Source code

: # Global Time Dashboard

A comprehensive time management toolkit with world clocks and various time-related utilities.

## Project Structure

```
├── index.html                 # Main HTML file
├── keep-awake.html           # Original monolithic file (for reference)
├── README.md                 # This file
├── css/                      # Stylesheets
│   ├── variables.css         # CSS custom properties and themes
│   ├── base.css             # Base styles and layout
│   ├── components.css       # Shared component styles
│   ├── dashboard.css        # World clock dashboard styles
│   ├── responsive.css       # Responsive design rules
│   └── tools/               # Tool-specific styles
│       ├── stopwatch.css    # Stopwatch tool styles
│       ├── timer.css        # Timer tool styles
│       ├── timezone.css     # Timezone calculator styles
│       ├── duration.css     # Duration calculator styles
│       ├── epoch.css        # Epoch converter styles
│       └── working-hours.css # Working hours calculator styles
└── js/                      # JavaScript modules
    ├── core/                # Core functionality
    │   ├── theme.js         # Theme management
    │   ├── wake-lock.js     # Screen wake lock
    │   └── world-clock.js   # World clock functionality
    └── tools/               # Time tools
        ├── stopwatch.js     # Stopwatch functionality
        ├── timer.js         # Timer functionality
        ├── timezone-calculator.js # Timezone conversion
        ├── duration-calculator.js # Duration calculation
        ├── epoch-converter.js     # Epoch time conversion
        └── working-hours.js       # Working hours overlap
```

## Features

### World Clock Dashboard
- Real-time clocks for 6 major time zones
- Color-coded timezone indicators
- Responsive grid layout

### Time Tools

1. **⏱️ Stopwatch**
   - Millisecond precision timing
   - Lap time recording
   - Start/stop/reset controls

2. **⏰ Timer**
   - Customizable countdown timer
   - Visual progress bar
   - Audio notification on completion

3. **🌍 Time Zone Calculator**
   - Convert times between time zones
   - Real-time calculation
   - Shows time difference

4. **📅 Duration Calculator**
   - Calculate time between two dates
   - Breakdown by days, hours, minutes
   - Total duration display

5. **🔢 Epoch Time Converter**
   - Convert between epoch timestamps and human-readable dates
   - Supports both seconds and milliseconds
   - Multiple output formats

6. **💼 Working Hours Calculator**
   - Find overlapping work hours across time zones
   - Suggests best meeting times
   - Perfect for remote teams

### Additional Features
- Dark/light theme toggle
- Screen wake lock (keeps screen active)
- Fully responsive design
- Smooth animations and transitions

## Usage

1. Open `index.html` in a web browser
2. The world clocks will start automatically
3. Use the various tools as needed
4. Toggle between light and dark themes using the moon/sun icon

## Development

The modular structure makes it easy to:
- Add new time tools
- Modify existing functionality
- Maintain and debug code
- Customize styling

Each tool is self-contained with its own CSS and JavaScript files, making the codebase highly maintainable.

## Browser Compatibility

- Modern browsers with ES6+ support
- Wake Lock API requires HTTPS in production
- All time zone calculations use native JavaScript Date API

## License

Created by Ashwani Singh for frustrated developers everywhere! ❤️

+ + +

--- The problem ---
The answer must be every line of the data that contains the word "layout".

--- Exercise solution ---
│   ├── base.css             # Base styles and layout
- Responsive grid layout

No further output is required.